A New Optical Method for Quantitative Detection of Microplastics in Water Based on Real-Time Fluorescence Analysis

Microplastics (MPs) have recently emerged as a new major and ubiquitous environmental pollutant with still undefined, yet potentially high risks for human health and ecosystems. This has prompted growing public concern along with an increasing number of scientific studies. In particular, recent research has highlighted the need for a standardized methodology to monitor microplastics in different media, particularly in water. This study reports on the use of a new particle counter for the quantitative detection of MPs in water samples based on real-time analysis of fluorescence emissions. The instrument was calibrated using two types of plastic particles, i.e., polyvinyl chloride and high-density polyethylene, selected as examples of high- and low-density plastics, respectively.

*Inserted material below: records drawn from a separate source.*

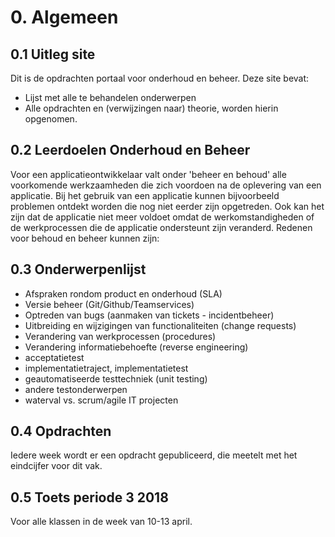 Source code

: # 0. Algemeen

## 0.1 Uitleg site
Dit is de opdrachten portaal voor onderhoud en beheer.
Deze site bevat:
- Lijst met alle te behandelen onderwerpen
- Alle opdrachten en (verwijzingen naar) theorie, worden hierin opgenomen.

## 0.2 Leerdoelen Onderhoud en Beheer

Voor een applicatieontwikkelaar valt onder 'beheer en behoud' alle voorkomende werkzaamheden die zich voordoen na de oplevering van een applicatie. Bij het gebruik van een applicatie kunnen bijvoorbeeld problemen ontdekt worden die nog niet eerder zijn opgetreden. Ook kan het zijn dat de applicatie niet meer voldoet omdat de werkomstandigheden of de werkprocessen die de applicatie ondersteunt zijn veranderd. Redenen voor behoud en beheer kunnen zijn:

## 0.3 Onderwerpenlijst

 - Afspraken rondom product en onderhoud (SLA)
 - Versie beheer (Git/Github/Teamservices)
 - Optreden van bugs (aanmaken van tickets - incidentbeheer)
 - Uitbreiding en wijzigingen van functionaliteiten (change requests)
 - Verandering van werkprocessen (procedures)
 - Verandering informatiebehoefte (reverse engineering)
 - acceptatietest
 - implementatietraject, implementatietest
 - geautomatiseerde testtechniek (unit testing)
 - andere testonderwerpen
 - waterval vs. scrum/agile IT projecten


## 0.4 Opdrachten

Iedere week wordt er een opdracht gepubliceerd, die meetelt met het eindcijfer voor dit vak.

## 0.5 Toets periode 3 2018

Voor alle klassen in de week van 10-13 april.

Specific solvents were used to match the different plastic densities. Measurements were also carried out on particles obtained from wastewater samples collected at the inlet and outlet of specific units of a municipal wastewater treatment plant after sieving, filtering, digestion with hydrogen peroxide to remove degradable organic matter and resuspension in the solvents employed during the calibration step. A Fourier transform infrared spectroscopy analysis performed on the same wastewater samples confirmed the presence of MPs, and, in particular, of polyethylene, in some of the samples in which the highest concentrations were measured applying the proposed method. Therefore, the novel particle counter described in this paper could represent a promising method to quantitatively measure MP concentrations in water samples.